Re: [Fwd: SPARQL: Backslashes in string literals] from Seaborne, Andy on 2005-08-05 (public-rdf-dawg@w3.org from July to September 2005)

From: Seaborne, Andy <andy.seaborne@hp.com>
Date: Fri, 05 Aug 2005 18:28:13 +0100
To: Dave Beckett <dave.beckett@bristol.ac.uk>, Steve Harris <S.W.Harris@ecs.soton.ac.uk>, RDF Data Access Working Group <public-rdf-dawg@w3.org>
Message-ID: <42F3A1AD.4020108@hp.com>

I'm assuming the character escapes \t \n etc go in the various string literals. 
  This can be coded into the grammar easily enough:

e.g.
ECHAR            ::=  '\' [tbnrf\"']
STRING_LITERAL1  ::=  "'" ( ([^#x27#x5C#xA#xD]) | <ECHAR> )* "'"

[[although for better error messages a processor might wish to allow any one 
char after \ and give a specific error message if it is not one of the 
acceptable ones.]]

\u and \U presents some choices:

The requirement, as I understand it, is to allow \u in variables, qnames, IRIs 
and strings (non-syntax-constructs) in addition to UTF-8/UTF-16 encoding of 
queries (I guess for input systems that that are limited in some way).

The options seem to be:

1/ Allow \u in variables, qnames, IRIs and strings only.
    Place \u rules in the grammar.

This gets a bit messy and isn't perfect anyway because, for example, you can put 
a space into a qname syntactcally with \u0020 by writing  :x\u0020z  In other 
words, there is going to be some text somewhere that says "don't do that" so 
well as the grammar rules.

This is roughly:

ECHAR            ::=  '\' [tbnrf\"']
UCHAR            ::=  '\' HEX HEX HEX HEX | 'U' HEX HEX HEX HEX HEX HEX HEX HEX

STRING_LITERAL1  ::=  "'" ( ([^#x27#x5C#xA#xD]) | UCHAR | ECHAR )* "'"

NCCHAR1p         ::= ..... | UCHAR

except its ambiguous tokenizing on "\" so:

ECHAR            ::=  [tbnrf\"']
UCHAR            ::=  'u' HEX HEX HEX HEX | 'U' HEX HEX HEX HEX HEX HEX HEX HEX

STRING_LITERAL1  ::=  "'" ( ([^#x27#x5C#xA#xD]) | ('\' (UCHAR | ECHAR )) )* "'"

NCCHAR1p         ::= ..... | ('\' UCHAR)

(or some variation on this theme)


Having this and only allowing the right characters/escape sequences would make 
the grammar very unreadable (need to enumerate both normal and escape forms) so 
while possible technically, fails on communicating with implementers.


2/ State in text that \u is allowed anywhere, assuming the implementation will 
do whatever it is best for it to deal with it.  For flex, that means the 
YY_INPUT (for codepoints in 0-127) and some higher level checking (flex only 
deals in narrow chars I'm informed).

This is keeping the query as a character string without regard to \u escaping in 
the language and expecting processors.  Still have \t escapinng.

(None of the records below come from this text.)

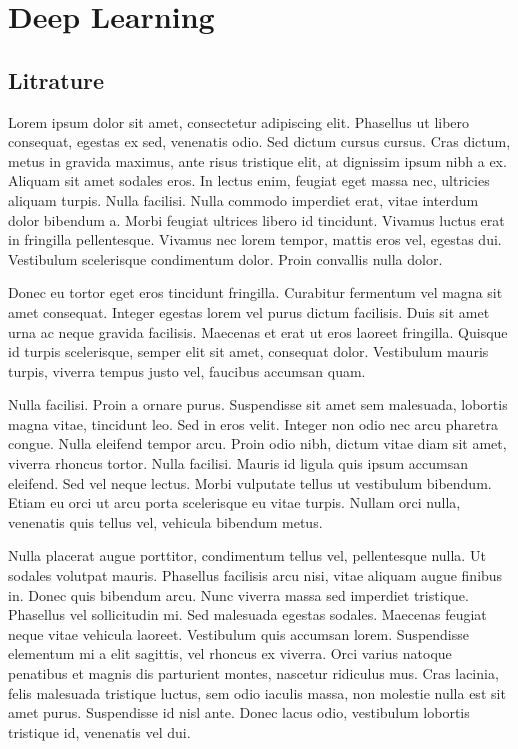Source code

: \chapter{Deep Learning}
\section{Litrature}

Lorem ipsum dolor sit amet, consectetur adipiscing elit. Phasellus ut libero consequat, egestas ex sed, venenatis odio. Sed dictum cursus cursus. Cras dictum, metus in gravida maximus, ante risus tristique elit, at dignissim ipsum nibh a ex. Aliquam sit amet sodales eros. In lectus enim, feugiat eget massa nec, ultricies aliquam turpis. Nulla facilisi. Nulla commodo imperdiet erat, vitae interdum dolor bibendum a. Morbi feugiat ultrices libero id tincidunt. Vivamus luctus erat in fringilla pellentesque. Vivamus nec lorem tempor, mattis eros vel, egestas dui. Vestibulum scelerisque condimentum dolor. Proin convallis nulla dolor.

Donec eu tortor eget eros tincidunt fringilla. Curabitur fermentum vel magna sit amet consequat. Integer egestas lorem vel purus dictum facilisis. Duis sit amet urna ac neque gravida facilisis. Maecenas et erat ut eros laoreet fringilla. Quisque id turpis scelerisque, semper elit sit amet, consequat dolor. Vestibulum mauris turpis, viverra tempus justo vel, faucibus accumsan quam.

Nulla facilisi. Proin a ornare purus. Suspendisse sit amet sem malesuada, lobortis magna vitae, tincidunt leo. Sed in eros velit. Integer non odio nec arcu pharetra congue. Nulla eleifend tempor arcu. Proin odio nibh, dictum vitae diam sit amet, viverra rhoncus tortor. Nulla facilisi. Mauris id ligula quis ipsum accumsan eleifend. Sed vel neque lectus. Morbi vulputate tellus ut vestibulum bibendum. Etiam eu orci ut arcu porta scelerisque eu vitae turpis. Nullam orci nulla, venenatis quis tellus vel, vehicula bibendum metus.

Nulla placerat augue porttitor, condimentum tellus vel, pellentesque nulla. Ut sodales volutpat mauris. Phasellus facilisis arcu nisi, vitae aliquam augue finibus in. Donec quis bibendum arcu. Nunc viverra massa sed imperdiet tristique. Phasellus vel sollicitudin mi. Sed malesuada egestas sodales. Maecenas feugiat neque vitae vehicula laoreet. Vestibulum quis accumsan lorem. Suspendisse elementum mi a elit sagittis, vel rhoncus ex viverra. Orci varius natoque penatibus et magnis dis parturient montes, nascetur ridiculus mus. Cras lacinia, felis malesuada tristique luctus, sem odio iaculis massa, non molestie nulla est sit amet purus. Suspendisse id nisl ante. Donec lacus odio, vestibulum lobortis tristique id, venenatis vel dui.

3/ State we allow \u in variables, qnames, IRIs and strings.
    Do not place this in the grammar.

The text about "don't do that" applying to illegal items applies again.
Implementers will have work out how to do it.  We should realise that some 
systems may also allow \u anywhere - such systems would strictly be wrong but it 
recognizes the fact that doing \u on the input stream is far easier in some setups.


Any of these are acceptable to me.  Mild pref for 1 over 3.



 Andy

As I was reading around, this might help some people:

Java 1.5 has string extensions for codepoints to cover 32 bit codepoints, as if 
they were UTF-16 encoded (simplifed reason); Java 1.4 does not have codepoint 
operations.

http://java.sun.com/developer/technicalArticles/releases/j2se15/
See "Supplementary Character Support"
and
http://java.sun.com/developer/technicalArticles/Intl/Supplementary/

Received on Friday, 5 August 2005 17:28:24 UTC